W rozmowie z Plejadą kobieta postanowiła wypowiedzieć się na temat jednej z koleżanek. Chodzi o Małgorzatę. Zachowanie kobiety wielu widzów uważa za dosyć kontrowersyjne.
Ona cały czas dawała mi odczuć, że jest zainteresowana Staszkiem. Nie była to dla mnie żadna nowość - wyznała w rozmowie Maria Luiza.
Dodała, że między innymi dlatego jej dalsza obecność w tym programie straciła sens.
Maria Luzia krytykuje Małgorzatę
Stwierdziłam, że nie wniosę nic nowego ze Staszkiem możemy być przyjaciółmi, ale na pewno nie będziemy parą. Postanowiłam oddać pałeczkę innej osobie i zwolnić miejsce w programie - powiedziała kobieta.
Przyznała, że była zdziwiona tym, że Staszek zainteresował się Małgorzatą.
Jest inteligentnym facetem, potrafi się zachować, a Małgorzata zwyczajnie nie ma klasy. Nie wiem, czy stworzą stały związek, ale uważam, że nie pasują do siebie - stwierdziła.

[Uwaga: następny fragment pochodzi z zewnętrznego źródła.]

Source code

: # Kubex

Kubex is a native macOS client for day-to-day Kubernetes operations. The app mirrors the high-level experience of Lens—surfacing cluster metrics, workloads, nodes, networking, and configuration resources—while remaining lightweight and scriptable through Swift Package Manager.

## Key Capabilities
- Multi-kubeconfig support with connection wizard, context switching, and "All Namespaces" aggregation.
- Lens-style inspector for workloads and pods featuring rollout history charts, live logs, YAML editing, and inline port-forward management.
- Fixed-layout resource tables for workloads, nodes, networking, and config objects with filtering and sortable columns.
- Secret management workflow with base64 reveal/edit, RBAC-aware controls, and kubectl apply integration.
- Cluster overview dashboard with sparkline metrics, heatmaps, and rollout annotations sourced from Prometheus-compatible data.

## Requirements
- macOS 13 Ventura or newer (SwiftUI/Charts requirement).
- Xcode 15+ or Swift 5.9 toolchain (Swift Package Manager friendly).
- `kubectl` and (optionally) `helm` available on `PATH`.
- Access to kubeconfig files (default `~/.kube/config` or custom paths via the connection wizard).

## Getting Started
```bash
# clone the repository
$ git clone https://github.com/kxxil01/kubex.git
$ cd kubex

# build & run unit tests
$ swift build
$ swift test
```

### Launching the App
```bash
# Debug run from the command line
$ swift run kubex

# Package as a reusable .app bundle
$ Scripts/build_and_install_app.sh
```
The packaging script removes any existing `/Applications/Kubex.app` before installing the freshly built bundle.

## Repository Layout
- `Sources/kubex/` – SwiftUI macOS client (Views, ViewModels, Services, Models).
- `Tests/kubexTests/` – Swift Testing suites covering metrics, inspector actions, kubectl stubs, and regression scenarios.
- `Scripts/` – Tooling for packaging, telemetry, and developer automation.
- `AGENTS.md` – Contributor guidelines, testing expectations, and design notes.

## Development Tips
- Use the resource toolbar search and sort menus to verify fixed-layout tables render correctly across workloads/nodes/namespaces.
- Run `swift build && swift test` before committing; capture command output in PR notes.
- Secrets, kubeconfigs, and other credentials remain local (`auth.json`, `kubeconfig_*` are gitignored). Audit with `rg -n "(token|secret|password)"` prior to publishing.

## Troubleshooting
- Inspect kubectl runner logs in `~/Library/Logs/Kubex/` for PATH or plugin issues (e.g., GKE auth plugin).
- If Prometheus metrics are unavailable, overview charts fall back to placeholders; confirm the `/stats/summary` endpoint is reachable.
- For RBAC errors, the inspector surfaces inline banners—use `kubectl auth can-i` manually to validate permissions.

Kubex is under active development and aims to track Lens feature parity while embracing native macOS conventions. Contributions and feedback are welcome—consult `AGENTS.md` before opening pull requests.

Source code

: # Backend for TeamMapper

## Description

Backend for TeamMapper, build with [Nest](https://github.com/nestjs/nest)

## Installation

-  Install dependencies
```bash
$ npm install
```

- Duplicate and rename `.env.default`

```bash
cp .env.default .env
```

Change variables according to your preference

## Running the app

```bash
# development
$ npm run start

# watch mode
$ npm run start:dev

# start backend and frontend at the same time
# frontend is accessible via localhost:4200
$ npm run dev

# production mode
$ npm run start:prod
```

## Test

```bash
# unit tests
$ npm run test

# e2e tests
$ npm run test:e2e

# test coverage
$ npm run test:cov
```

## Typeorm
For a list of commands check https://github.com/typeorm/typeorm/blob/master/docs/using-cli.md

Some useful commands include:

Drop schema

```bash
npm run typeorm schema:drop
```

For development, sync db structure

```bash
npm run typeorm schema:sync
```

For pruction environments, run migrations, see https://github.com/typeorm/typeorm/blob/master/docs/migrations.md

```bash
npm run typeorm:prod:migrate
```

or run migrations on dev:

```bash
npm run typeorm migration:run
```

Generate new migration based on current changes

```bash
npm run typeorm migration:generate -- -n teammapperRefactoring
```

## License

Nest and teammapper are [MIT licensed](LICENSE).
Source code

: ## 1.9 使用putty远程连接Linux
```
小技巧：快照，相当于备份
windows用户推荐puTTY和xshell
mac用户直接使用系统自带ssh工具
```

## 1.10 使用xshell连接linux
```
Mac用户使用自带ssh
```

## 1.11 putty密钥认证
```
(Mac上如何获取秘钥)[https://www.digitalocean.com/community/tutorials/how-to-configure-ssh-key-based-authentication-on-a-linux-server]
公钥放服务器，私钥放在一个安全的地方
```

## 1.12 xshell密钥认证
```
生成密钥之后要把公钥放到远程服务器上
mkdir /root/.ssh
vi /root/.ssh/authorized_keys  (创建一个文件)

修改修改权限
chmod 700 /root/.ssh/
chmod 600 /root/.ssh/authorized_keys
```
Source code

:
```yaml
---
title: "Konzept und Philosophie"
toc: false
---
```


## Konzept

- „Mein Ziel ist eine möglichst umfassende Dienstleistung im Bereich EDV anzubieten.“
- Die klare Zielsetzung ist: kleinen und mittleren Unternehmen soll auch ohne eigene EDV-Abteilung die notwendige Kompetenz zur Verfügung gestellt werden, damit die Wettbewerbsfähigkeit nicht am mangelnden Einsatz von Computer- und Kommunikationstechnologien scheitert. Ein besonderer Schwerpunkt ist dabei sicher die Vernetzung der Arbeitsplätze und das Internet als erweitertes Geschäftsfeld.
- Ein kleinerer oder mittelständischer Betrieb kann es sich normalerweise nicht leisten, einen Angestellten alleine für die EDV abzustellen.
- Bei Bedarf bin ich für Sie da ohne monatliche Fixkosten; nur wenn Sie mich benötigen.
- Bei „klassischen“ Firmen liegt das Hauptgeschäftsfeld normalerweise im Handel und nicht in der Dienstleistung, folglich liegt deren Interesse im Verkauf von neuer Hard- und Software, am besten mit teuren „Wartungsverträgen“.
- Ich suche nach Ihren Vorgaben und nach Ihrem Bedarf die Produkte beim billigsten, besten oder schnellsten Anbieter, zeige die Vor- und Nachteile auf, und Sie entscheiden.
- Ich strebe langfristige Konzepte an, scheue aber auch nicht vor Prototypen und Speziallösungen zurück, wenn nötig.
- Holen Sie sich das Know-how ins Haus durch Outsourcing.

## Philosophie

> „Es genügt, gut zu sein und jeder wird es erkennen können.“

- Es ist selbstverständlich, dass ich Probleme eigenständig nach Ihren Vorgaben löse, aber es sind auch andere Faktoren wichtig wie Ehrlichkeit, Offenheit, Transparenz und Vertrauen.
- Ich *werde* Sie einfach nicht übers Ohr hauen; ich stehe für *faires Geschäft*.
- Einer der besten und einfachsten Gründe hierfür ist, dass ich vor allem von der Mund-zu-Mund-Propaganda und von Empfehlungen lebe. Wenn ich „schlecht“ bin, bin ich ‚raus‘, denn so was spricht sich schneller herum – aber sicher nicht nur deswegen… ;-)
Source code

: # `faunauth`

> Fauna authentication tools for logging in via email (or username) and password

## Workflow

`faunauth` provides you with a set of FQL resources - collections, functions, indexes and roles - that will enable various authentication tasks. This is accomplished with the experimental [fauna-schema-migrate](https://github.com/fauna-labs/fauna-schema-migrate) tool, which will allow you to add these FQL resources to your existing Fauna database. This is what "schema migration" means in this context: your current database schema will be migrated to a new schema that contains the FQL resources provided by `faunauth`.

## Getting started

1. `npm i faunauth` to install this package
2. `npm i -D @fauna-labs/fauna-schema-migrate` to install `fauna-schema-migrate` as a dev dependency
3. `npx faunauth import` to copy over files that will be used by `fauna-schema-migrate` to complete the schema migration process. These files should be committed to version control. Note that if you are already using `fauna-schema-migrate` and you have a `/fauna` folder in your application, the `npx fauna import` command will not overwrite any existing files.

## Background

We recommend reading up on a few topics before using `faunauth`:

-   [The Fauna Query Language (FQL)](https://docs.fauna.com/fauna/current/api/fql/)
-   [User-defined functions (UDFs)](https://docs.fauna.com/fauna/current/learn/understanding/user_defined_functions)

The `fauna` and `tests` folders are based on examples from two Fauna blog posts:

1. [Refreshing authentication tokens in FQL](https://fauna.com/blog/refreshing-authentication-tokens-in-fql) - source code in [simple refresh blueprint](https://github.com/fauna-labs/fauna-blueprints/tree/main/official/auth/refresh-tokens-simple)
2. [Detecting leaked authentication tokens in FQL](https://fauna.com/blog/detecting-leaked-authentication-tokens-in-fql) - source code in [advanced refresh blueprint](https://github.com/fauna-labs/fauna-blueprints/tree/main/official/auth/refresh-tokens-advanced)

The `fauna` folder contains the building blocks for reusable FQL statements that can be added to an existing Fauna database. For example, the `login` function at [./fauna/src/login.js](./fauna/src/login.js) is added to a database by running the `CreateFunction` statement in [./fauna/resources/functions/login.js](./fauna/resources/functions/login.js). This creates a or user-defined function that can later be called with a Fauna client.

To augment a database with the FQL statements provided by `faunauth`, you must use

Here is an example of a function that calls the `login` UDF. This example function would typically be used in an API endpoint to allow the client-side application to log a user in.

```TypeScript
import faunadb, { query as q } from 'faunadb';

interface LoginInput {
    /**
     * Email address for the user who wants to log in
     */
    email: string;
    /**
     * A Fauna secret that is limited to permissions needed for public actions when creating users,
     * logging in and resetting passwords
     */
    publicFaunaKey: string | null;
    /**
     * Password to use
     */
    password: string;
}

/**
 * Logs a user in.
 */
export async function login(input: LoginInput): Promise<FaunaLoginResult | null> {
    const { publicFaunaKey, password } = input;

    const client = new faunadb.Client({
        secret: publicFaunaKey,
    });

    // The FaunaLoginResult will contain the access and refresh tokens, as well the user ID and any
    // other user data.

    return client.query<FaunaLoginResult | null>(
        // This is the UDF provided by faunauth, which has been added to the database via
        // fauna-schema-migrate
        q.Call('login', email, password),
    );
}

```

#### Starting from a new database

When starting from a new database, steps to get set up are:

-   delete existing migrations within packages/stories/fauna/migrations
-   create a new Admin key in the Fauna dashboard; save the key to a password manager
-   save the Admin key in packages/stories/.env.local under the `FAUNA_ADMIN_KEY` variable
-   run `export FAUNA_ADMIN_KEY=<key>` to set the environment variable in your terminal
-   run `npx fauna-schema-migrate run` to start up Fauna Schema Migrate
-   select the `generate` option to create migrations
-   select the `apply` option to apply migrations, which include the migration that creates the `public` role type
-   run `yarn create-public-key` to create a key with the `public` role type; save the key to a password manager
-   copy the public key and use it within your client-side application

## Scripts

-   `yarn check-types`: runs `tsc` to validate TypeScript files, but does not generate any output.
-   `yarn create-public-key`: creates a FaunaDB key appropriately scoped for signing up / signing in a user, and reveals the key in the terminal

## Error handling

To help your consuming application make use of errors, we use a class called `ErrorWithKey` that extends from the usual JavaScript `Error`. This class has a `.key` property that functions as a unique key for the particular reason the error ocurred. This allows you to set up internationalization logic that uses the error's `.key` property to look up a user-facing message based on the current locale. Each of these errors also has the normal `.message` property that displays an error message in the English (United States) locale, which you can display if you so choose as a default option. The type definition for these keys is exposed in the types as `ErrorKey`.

Zgodziła się również z widzami. Przyznała, że również miała wrażenie, że Małgorzata jest zdesperowana.
Nawet jak przyjechał Józef z poprzedniej edycji, powiedziała do mnie i Eli, że on mieszka blisko niej - trzydzieści parę kilometrów - i być może coś z tego będzie. Popatrzyłyśmy na siebie i stwierdziłyśmy, że "przecież zna go tylko kilka godzin". Straszna desperacja. Nie potrafię tego zrozumieć - stwierdziła.